Biden was faced here with a number of good choices. But there was no obvious great choice. They all had good and bad points. Harris was the best option.

And let's stop and note here: It's interesting that the safe choice is, first of all, a woman, and second of all, a woman who is half Jamaican (father) and half South Asian (mother, from India). This would have been impossible just a few years ago. And no, she didn't just luck into this. OK, maybe it's fortunate that she's from California instead of Rhode Island, but she has worked her way up to this, and she has earned it every step of the way.

And besides all that, Harris just brings more to the table. The fact that she attacked Biden on busing in that early debate? That’s a plus. All that does is make Biden look like a guy who doesn’t hold grudges, and it gives them both a chance to dispense that old boilerplate about what unites us is far more important than what divides us yadda yadda. 

As for the Black vote: Whether Harris will bring that out in large numbers is admittedly hypothetical, since she didn’t stay in the presidential race long enough to get any votes. But I suspect she’ll do well on that front. Given that Biden may serve only one term, I think Black voters will be enthusiastic about the idea that she could be the nominee in 2024, and I suspect that’s true even if a lot of young Black voters have reservations about her record as a prosecutor. And she’ll have to answer some questions about that, and she’ll have to answer them well. But… running against Donald Trump and Bill Barr?

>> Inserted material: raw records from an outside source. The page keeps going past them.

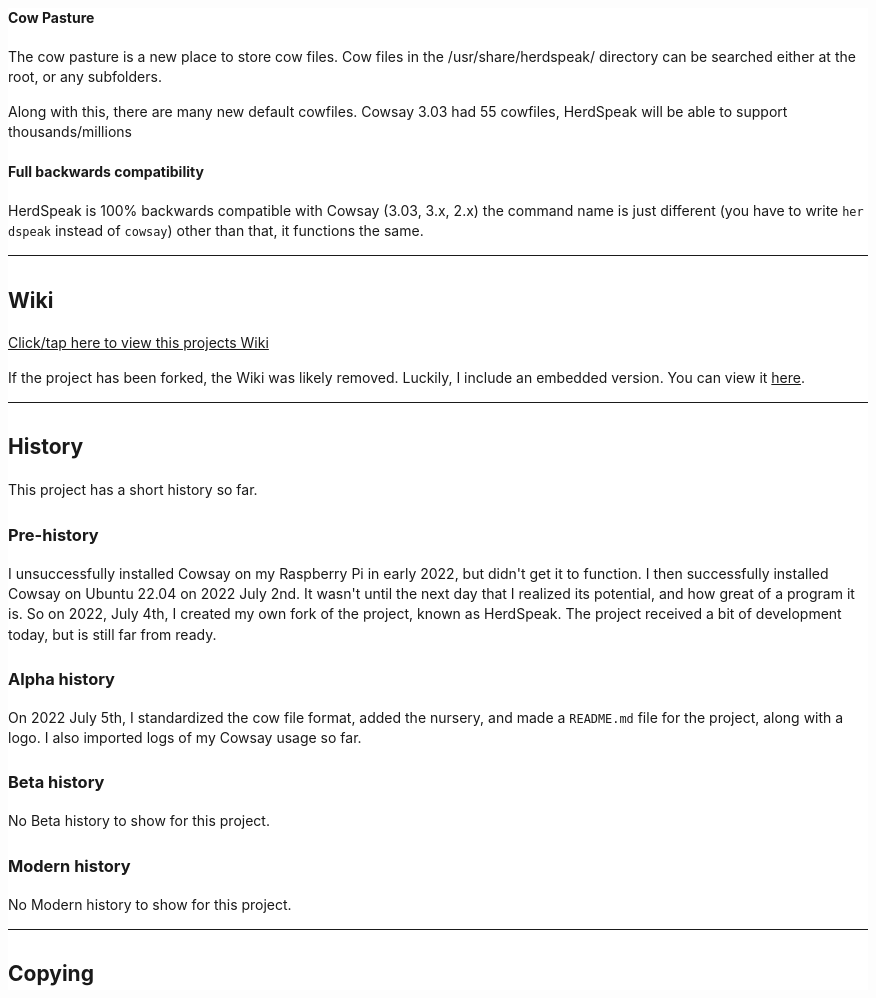#### Cow Pasture

The cow pasture is a new place to store cow files. Cow files in the /usr/share/herdspeak/ directory can be searched either at the root, or any subfolders.

Along with this, there are many new default cowfiles. Cowsay 3.03 had 55 cowfiles, HerdSpeak will be able to support thousands/millions

#### Full backwards compatibility

HerdSpeak is 100% backwards compatible with Cowsay (3.03, 3.x, 2.x) the command name is just different (you have to write `herdspeak` instead of `cowsay`) other than that, it functions the same.

***

## Wiki

[Click/tap here to view this projects Wiki](https://github.com/<developerName>/<repoName>/wiki)

If the project has been forked, the Wiki was likely removed. Luckily, I include an embedded version. You can view it [here](/External/ProjectWiki/).

***

## History

This project has a short history so far.

### Pre-history

I unsuccessfully installed Cowsay on my Raspberry Pi in early 2022, but didn't get it to function. I then successfully installed Cowsay on Ubuntu 22.04 on 2022 July 2nd. It wasn't until the next day that I realized its potential, and how great of a program it is. So on 2022, July 4th, I created my own fork of the project, known as HerdSpeak. The project received a bit of development today, but is still far from ready.

### Alpha history

On 2022 July 5th, I standardized the cow file format, added the nursery, and made a `README.md` file for the project, along with a logo. I also imported logs of my Cowsay usage so far.

### Beta history

No Beta history to show for this project.

### Modern history

No Modern history to show for this project.

***

## Copying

Last thing: I can hear some people saying, “Yeah, well, Hillary Clinton didn’t want to disrupt the news narrative either, and she chose the expected person in Tim Kaine, and that didn’t end well, either.” 

That’s true. Kaine turned out to be a meh choice. But I don’t think Harris is Kaine. By definition, putting a Black woman a heartbeat away is more interesting than a white guy. Also, Biden is further ahead than Clinton was. Also, the FBI director isn’t going to announce 11 days before the election he’s reopening an investigation into Biden. 

And most of all, Trump is not theoretical today the way he was in 2016. He is reality. The midterm elections and virtually every single special election in the last two years have shown that Democrats are laser-focused on getting to the polls, which wasn’t remotely the case in 2016. 

So yes, there is such a thing as playing it too safe. Football teams that go into ball-control mode prematurely often end up losing. To extend the metaphor, if we agree that a presidential campaign lasts 18 months, well, we have a little less than three months to go, which football-wise would mean we’re at the 9:30 mark in the fourth quarter.

But here’s where the metaphor—fortunately—doesn’t hold up. These days, most football teams can score two touchdowns in a minute or two in crunch time. But that’s not possible in politics. Too many voters’ minds are made up (plus, millions will have voted early). 

If Trump—or Bill Barr or Ron Johnson—manages to do something brilliant that changes the basic narrative of the race, then Biden will need to change his current m.o. But until such time, his m.o. is working. Steady as she goes. And steady means Harris.